Plain-text document sources
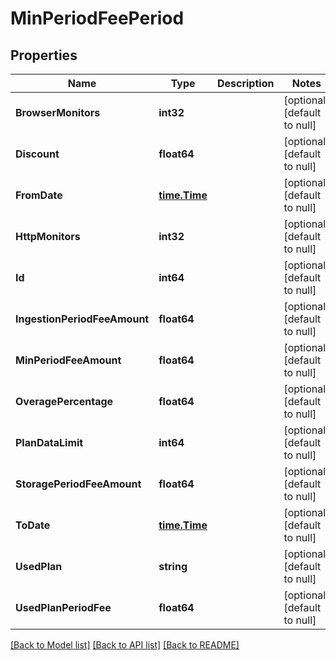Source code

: # MinPeriodFeePeriod

## Properties

| Name                         | Type                          | Description | Notes                        |
| ---------------------------- | ----------------------------- | ----------- | ---------------------------- |
| **BrowserMonitors**          | **int32**                     |             | [optional] [default to null] |
| **Discount**                 | **float64**                   |             | [optional] [default to null] |
| **FromDate**                 | [**time.Time**](time.Time.md) |             | [optional] [default to null] |
| **HttpMonitors**             | **int32**                     |             | [optional] [default to null] |
| **Id**                       | **int64**                     |             | [optional] [default to null] |
| **IngestionPeriodFeeAmount** | **float64**                   |             | [optional] [default to null] |
| **MinPeriodFeeAmount**       | **float64**                   |             | [optional] [default to null] |
| **OveragePercentage**        | **float64**                   |             | [optional] [default to null] |
| **PlanDataLimit**            | **int64**                     |             | [optional] [default to null] |
| **StoragePeriodFeeAmount**   | **float64**                   |             | [optional] [default to null] |
| **ToDate**                   | [**time.Time**](time.Time.md) |             | [optional] [default to null] |
| **UsedPlan**                 | **string**                    |             | [optional] [default to null] |
| **UsedPlanPeriodFee**        | **float64**                   |             | [optional] [default to null] |

[[Back to Model list]](../README.md#documentation-for-models) [[Back to API list]](../README.md#documentation-for-api-endpoints) [[Back to README]](../README.md)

(DIRECTIONS):
Look through the records for the string "Time". Copy every line that has it.

(FINISHED EXERCISE):
| **FromDate**                 | [**time.Time**](time.Time.md) |             | [optional] [default to null] |
| **ToDate**                   | [**time.Time**](time.Time.md) |             | [optional] [default to null] |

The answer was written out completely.